_WHAT IS NEEDED_
Return the full listing, so that each line matches the original exactly.

_PROVIDED ENTRIES_
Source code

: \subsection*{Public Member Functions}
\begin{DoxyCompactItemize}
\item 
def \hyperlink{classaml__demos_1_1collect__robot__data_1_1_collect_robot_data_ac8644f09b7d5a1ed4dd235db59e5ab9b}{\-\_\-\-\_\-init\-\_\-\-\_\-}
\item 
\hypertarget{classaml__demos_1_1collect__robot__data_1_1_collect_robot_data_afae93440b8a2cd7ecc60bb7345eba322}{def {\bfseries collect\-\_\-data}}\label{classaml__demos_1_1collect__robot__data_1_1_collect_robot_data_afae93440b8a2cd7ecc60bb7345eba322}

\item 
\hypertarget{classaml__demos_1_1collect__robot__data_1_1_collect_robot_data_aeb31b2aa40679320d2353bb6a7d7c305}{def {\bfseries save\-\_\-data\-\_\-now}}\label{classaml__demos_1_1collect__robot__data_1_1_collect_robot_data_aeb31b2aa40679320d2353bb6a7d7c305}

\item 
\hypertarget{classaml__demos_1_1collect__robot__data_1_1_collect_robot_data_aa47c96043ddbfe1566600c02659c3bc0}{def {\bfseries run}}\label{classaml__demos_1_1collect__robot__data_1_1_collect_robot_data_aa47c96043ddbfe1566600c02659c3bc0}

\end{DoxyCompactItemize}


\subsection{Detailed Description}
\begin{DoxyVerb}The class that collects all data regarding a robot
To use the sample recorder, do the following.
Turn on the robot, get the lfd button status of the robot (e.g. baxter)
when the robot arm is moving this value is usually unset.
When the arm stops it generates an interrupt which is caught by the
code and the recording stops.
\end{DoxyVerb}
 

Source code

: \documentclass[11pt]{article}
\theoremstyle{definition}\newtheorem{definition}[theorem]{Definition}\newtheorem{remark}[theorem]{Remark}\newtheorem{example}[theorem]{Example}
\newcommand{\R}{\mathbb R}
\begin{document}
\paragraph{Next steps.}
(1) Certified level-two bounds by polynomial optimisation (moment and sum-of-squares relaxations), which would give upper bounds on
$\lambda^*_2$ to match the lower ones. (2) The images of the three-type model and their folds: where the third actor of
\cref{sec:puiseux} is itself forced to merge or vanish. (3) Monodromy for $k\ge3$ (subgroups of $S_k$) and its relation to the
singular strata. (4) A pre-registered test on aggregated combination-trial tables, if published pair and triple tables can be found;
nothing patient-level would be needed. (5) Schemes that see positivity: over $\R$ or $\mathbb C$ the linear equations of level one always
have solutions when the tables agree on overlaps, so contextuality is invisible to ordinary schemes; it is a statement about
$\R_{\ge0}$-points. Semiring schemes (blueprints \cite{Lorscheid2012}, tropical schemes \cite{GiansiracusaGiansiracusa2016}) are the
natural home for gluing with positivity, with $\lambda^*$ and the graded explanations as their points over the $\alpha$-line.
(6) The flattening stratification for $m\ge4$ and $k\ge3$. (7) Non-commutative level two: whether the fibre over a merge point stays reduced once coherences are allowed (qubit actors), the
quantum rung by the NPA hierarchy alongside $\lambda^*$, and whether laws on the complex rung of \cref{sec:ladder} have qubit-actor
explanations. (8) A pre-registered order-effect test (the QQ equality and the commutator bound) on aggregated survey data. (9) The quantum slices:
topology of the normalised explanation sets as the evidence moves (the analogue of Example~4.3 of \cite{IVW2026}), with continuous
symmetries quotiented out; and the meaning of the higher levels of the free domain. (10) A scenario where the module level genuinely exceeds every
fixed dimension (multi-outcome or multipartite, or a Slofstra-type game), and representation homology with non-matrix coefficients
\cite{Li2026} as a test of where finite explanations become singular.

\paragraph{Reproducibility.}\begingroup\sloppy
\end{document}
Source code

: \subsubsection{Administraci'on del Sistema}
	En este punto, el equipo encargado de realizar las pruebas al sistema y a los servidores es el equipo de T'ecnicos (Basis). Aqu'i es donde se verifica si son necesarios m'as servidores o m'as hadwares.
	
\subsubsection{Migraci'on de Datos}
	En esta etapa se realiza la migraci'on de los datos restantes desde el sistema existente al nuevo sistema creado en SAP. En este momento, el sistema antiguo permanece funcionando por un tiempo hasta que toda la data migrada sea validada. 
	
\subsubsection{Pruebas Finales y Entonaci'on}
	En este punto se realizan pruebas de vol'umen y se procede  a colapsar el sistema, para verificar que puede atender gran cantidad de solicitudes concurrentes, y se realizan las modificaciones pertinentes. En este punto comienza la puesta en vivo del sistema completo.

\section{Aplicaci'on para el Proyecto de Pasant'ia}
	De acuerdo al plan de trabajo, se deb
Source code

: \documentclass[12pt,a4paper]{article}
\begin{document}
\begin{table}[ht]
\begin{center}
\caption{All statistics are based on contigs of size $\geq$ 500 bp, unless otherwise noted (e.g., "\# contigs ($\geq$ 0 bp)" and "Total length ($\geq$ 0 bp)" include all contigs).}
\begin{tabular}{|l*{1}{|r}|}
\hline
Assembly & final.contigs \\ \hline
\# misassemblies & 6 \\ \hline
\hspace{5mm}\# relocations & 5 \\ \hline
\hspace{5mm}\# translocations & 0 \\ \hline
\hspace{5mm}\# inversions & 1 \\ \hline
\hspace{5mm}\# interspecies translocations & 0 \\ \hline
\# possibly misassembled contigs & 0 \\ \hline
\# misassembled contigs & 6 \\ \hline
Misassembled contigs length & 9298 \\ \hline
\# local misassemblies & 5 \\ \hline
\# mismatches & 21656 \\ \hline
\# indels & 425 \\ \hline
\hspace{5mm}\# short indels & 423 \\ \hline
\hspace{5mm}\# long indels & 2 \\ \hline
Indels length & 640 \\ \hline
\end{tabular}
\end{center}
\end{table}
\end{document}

_ANSWER BELOW_
Source code

: \subsection*{Public Member Functions}
\begin{DoxyCompactItemize}
\item 
def \hyperlink{classaml__demos_1_1collect__robot__data_1_1_collect_robot_data_ac8644f09b7d5a1ed4dd235db59e5ab9b}{\-\_\-\-\_\-init\-\_\-\-\_\-}
\item 
\hypertarget{classaml__demos_1_1collect__robot__data_1_1_collect_robot_data_afae93440b8a2cd7ecc60bb7345eba322}{def {\bfseries collect\-\_\-data}}\label{classaml__demos_1_1collect__robot__data_1_1_collect_robot_data_afae93440b8a2cd7ecc60bb7345eba322}

\item 
\hypertarget{classaml__demos_1_1collect__robot__data_1_1_collect_robot_data_aeb31b2aa40679320d2353bb6a7d7c305}{def {\bfseries save\-\_\-data\-\_\-now}}\label{classaml__demos_1_1collect__robot__data_1_1_collect_robot_data_aeb31b2aa40679320d2353bb6a7d7c305}

\item 
\hypertarget{classaml__demos_1_1collect__robot__data_1_1_collect_robot_data_aa47c96043ddbfe1566600c02659c3bc0}{def {\bfseries run}}\label{classaml__demos_1_1collect__robot__data_1_1_collect_robot_data_aa47c96043ddbfe1566600c02659c3bc0}

\end{DoxyCompactItemize}


\subsection{Detailed Description}
\begin{DoxyVerb}The class that collects all data regarding a robot
To use the sample recorder, do the following.
Turn on the robot, get the lfd button status of the robot (e.g. baxter)
when the robot arm is moving this value is usually unset.
When the arm stops it generates an interrupt which is caught by the
code and the recording stops.
\end{DoxyVerb}
 

Source code

: \documentclass[11pt]{article}
\theoremstyle{definition}\newtheorem{definition}[theorem]{Definition}\newtheorem{remark}[theorem]{Remark}\newtheorem{example}[theorem]{Example}
\newcommand{\R}{\mathbb R}
\begin{document}
\paragraph{Next steps.}
(1) Certified level-two bounds by polynomial optimisation (moment and sum-of-squares relaxations), which would give upper bounds on
$\lambda^*_2$ to match the lower ones. (2) The images of the three-type model and their folds: where the third actor of
\cref{sec:puiseux} is itself forced to merge or vanish. (3) Monodromy for $k\ge3$ (subgroups of $S_k$) and its relation to the
singular strata. (4) A pre-registered test on aggregated combination-trial tables, if published pair and triple tables can be found;
nothing patient-level would be needed. (5) Schemes that see positivity: over $\R$ or $\mathbb C$ the linear equations of level one always
have solutions when the tables agree on overlaps, so contextuality is invisible to ordinary schemes; it is a statement about
$\R_{\ge0}$-points. Semiring schemes (blueprints \cite{Lorscheid2012}, tropical schemes \cite{GiansiracusaGiansiracusa2016}) are the
natural home for gluing with positivity, with $\lambda^*$ and the graded explanations as their points over the $\alpha$-line.
(6) The flattening stratification for $m\ge4$ and $k\ge3$. (7) Non-commutative level two: whether the fibre over a merge point stays reduced once coherences are allowed (qubit actors), the
quantum rung by the NPA hierarchy alongside $\lambda^*$, and whether laws on the complex rung of \cref{sec:ladder} have qubit-actor
explanations. (8) A pre-registered order-effect test (the QQ equality and the commutator bound) on aggregated survey data. (9) The quantum slices:
topology of the normalised explanation sets as the evidence moves (the analogue of Example~4.3 of \cite{IVW2026}), with continuous
symmetries quotiented out; and the meaning of the higher levels of the free domain. (10) A scenario where the module level genuinely exceeds every
fixed dimension (multi-outcome or multipartite, or a Slofstra-type game), and representation homology with non-matrix coefficients
\cite{Li2026} as a test of where finite explanations become singular.

\paragraph{Reproducibility.}\begingroup\sloppy
\end{document}
Source code

: \subsubsection{Administraci'on del Sistema}
	En este punto, el equipo encargado de realizar las pruebas al sistema y a los servidores es el equipo de T'ecnicos (Basis). Aqu'i es donde se verifica si son necesarios m'as servidores o m'as hadwares.
	
\subsubsection{Migraci'on de Datos}
	En esta etapa se realiza la migraci'on de los datos restantes desde el sistema existente al nuevo sistema creado en SAP. En este momento, el sistema antiguo permanece funcionando por un tiempo hasta que toda la data migrada sea validada. 
	
\subsubsection{Pruebas Finales y Entonaci'on}
	En este punto se realizan pruebas de vol'umen y se procede  a colapsar el sistema, para verificar que puede atender gran cantidad de solicitudes concurrentes, y se realizan las modificaciones pertinentes. En este punto comienza la puesta en vivo del sistema completo.

\section{Aplicaci'on para el Proyecto de Pasant'ia}
	De acuerdo al plan de trabajo, se deb
Source code

: \documentclass[12pt,a4paper]{article}
\begin{document}
\begin{table}[ht]
\begin{center}
\caption{All statistics are based on contigs of size $\geq$ 500 bp, unless otherwise noted (e.g., "\# contigs ($\geq$ 0 bp)" and "Total length ($\geq$ 0 bp)" include all contigs).}
\begin{tabular}{|l*{1}{|r}|}
\hline
Assembly & final.contigs \\ \hline
\# misassemblies & 6 \\ \hline
\hspace{5mm}\# relocations & 5 \\ \hline
\hspace{5mm}\# translocations & 0 \\ \hline
\hspace{5mm}\# inversions & 1 \\ \hline
\hspace{5mm}\# interspecies translocations & 0 \\ \hline
\# possibly misassembled contigs & 0 \\ \hline
\# misassembled contigs & 6 \\ \hline
Misassembled contigs length & 9298 \\ \hline
\# local misassemblies & 5 \\ \hline
\# mismatches & 21656 \\ \hline
\# indels & 425 \\ \hline
\hspace{5mm}\# short indels & 423 \\ \hline
\hspace{5mm}\# long indels & 2 \\ \hline
Indels length & 640 \\ \hline
\end{tabular}
\end{center}
\end{table}
\end{document}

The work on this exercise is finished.